* What is required:
Whatever the records below say, write them all out exactly.

[Dataset items]
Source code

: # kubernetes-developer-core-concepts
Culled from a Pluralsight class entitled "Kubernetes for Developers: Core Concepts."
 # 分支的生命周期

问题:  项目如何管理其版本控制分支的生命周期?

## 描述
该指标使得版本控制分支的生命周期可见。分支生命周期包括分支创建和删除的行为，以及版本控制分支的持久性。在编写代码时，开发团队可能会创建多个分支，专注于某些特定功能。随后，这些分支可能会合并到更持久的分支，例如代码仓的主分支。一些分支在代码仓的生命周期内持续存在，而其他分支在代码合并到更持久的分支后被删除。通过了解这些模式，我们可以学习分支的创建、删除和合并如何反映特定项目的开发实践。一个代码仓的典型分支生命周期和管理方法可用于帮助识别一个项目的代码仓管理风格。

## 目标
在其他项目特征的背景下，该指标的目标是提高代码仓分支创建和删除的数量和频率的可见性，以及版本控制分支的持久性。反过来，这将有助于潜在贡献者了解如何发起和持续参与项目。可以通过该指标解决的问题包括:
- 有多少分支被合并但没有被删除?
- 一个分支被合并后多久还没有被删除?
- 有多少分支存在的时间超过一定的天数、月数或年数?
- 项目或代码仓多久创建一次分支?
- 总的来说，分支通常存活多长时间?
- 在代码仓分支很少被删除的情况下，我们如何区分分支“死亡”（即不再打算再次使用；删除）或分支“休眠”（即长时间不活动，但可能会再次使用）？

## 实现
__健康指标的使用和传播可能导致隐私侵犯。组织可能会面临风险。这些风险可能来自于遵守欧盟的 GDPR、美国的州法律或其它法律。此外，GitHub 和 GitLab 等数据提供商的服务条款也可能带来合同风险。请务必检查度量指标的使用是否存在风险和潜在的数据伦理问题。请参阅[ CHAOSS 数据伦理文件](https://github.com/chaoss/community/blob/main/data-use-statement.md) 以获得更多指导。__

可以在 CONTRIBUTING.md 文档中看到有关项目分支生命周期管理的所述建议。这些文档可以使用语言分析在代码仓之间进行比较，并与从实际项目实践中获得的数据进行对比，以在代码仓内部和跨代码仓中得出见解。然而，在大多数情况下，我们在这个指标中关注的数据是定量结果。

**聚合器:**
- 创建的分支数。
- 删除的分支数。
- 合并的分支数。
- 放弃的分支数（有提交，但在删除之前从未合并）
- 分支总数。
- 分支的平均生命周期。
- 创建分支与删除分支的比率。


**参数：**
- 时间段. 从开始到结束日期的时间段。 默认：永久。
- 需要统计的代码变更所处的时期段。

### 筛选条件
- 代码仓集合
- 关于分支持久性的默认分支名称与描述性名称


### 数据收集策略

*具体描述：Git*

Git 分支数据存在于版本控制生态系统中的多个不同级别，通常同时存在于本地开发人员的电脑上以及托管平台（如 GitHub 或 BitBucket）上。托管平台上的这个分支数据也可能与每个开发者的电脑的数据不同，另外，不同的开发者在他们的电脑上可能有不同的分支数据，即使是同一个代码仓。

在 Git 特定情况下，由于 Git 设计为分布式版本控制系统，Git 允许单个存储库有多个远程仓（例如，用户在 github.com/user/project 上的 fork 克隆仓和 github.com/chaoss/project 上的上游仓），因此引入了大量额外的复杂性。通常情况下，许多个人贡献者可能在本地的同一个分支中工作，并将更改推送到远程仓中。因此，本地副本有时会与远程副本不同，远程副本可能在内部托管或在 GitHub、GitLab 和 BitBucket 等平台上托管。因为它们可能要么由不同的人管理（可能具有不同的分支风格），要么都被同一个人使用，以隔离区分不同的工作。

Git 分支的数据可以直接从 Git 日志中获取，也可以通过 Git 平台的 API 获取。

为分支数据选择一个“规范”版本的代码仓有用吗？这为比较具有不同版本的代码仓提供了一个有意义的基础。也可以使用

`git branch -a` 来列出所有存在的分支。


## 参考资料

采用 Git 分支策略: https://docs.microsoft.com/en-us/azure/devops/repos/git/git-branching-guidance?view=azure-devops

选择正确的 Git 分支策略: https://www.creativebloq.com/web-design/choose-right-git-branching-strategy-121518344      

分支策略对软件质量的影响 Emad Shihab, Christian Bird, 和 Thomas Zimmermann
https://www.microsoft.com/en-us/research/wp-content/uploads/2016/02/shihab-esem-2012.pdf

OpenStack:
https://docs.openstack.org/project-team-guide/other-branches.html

* Response to this task:
Source code

: # kubernetes-developer-core-concepts
Culled from a Pluralsight class entitled "Kubernetes for Developers: Core Concepts."
 # 分支的生命周期

问题:  项目如何管理其版本控制分支的生命周期?

## 描述
该指标使得版本控制分支的生命周期可见。分支生命周期包括分支创建和删除的行为，以及版本控制分支的持久性。在编写代码时，开发团队可能会创建多个分支，专注于某些特定功能。随后，这些分支可能会合并到更持久的分支，例如代码仓的主分支。一些分支在代码仓的生命周期内持续存在，而其他分支在代码合并到更持久的分支后被删除。通过了解这些模式，我们可以学习分支的创建、删除和合并如何反映特定项目的开发实践。一个代码仓的典型分支生命周期和管理方法可用于帮助识别一个项目的代码仓管理风格。

## 目标
在其他项目特征的背景下，该指标的目标是提高代码仓分支创建和删除的数量和频率的可见性，以及版本控制分支的持久性。反过来，这将有助于潜在贡献者了解如何发起和持续参与项目。可以通过该指标解决的问题包括:
- 有多少分支被合并但没有被删除?
- 一个分支被合并后多久还没有被删除?
- 有多少分支存在的时间超过一定的天数、月数或年数?
- 项目或代码仓多久创建一次分支?
- 总的来说，分支通常存活多长时间?
- 在代码仓分支很少被删除的情况下，我们如何区分分支“死亡”（即不再打算再次使用；删除）或分支“休眠”（即长时间不活动，但可能会再次使用）？

## 实现
__健康指标的使用和传播可能导致隐私侵犯。组织可能会面临风险。这些风险可能来自于遵守欧盟的 GDPR、美国的州法律或其它法律。此外，GitHub 和 GitLab 等数据提供商的服务条款也可能带来合同风险。请务必检查度量指标的使用是否存在风险和潜在的数据伦理问题。请参阅[ CHAOSS 数据伦理文件](https://github.com/chaoss/community/blob/main/data-use-statement.md) 以获得更多指导。__

可以在 CONTRIBUTING.md 文档中看到有关项目分支生命周期管理的所述建议。这些文档可以使用语言分析在代码仓之间进行比较，并与从实际项目实践中获得的数据进行对比，以在代码仓内部和跨代码仓中得出见解。然而，在大多数情况下，我们在这个指标中关注的数据是定量结果。

**聚合器:**
- 创建的分支数。
- 删除的分支数。
- 合并的分支数。
- 放弃的分支数（有提交，但在删除之前从未合并）
- 分支总数。
- 分支的平均生命周期。
- 创建分支与删除分支的比率。


**参数：**
- 时间段. 从开始到结束日期的时间段。 默认：永久。
- 需要统计的代码变更所处的时期段。

### 筛选条件
- 代码仓集合
- 关于分支持久性的默认分支名称与描述性名称


### 数据收集策略

*具体描述：Git*

Git 分支数据存在于版本控制生态系统中的多个不同级别，通常同时存在于本地开发人员的电脑上以及托管平台（如 GitHub 或 BitBucket）上。托管平台上的这个分支数据也可能与每个开发者的电脑的数据不同，另外，不同的开发者在他们的电脑上可能有不同的分支数据，即使是同一个代码仓。

在 Git 特定情况下，由于 Git 设计为分布式版本控制系统，Git 允许单个存储库有多个远程仓（例如，用户在 github.com/user/project 上的 fork 克隆仓和 github.com/chaoss/project 上的上游仓），因此引入了大量额外的复杂性。通常情况下，许多个人贡献者可能在本地的同一个分支中工作，并将更改推送到远程仓中。因此，本地副本有时会与远程副本不同，远程副本可能在内部托管或在 GitHub、GitLab 和 BitBucket 等平台上托管。因为它们可能要么由不同的人管理（可能具有不同的分支风格），要么都被同一个人使用，以隔离区分不同的工作。

Git 分支的数据可以直接从 Git 日志中获取，也可以通过 Git 平台的 API 获取。

为分支数据选择一个“规范”版本的代码仓有用吗？这为比较具有不同版本的代码仓提供了一个有意义的基础。也可以使用

`git branch -a` 来列出所有存在的分支。


## 参考资料

采用 Git 分支策略: https://docs.microsoft.com/en-us/azure/devops/repos/git/git-branching-guidance?view=azure-devops

选择正确的 Git 分支策略: https://www.creativebloq.com/web-design/choose-right-git-branching-strategy-121518344      

分支策略对软件质量的影响 Emad Shihab, Christian Bird, 和 Thomas Zimmermann
https://www.microsoft.com/en-us/research/wp-content/uploads/2016/02/shihab-esem-2012.pdf

OpenStack:
https://docs.openstack.org/project-team-guide/other-branches.html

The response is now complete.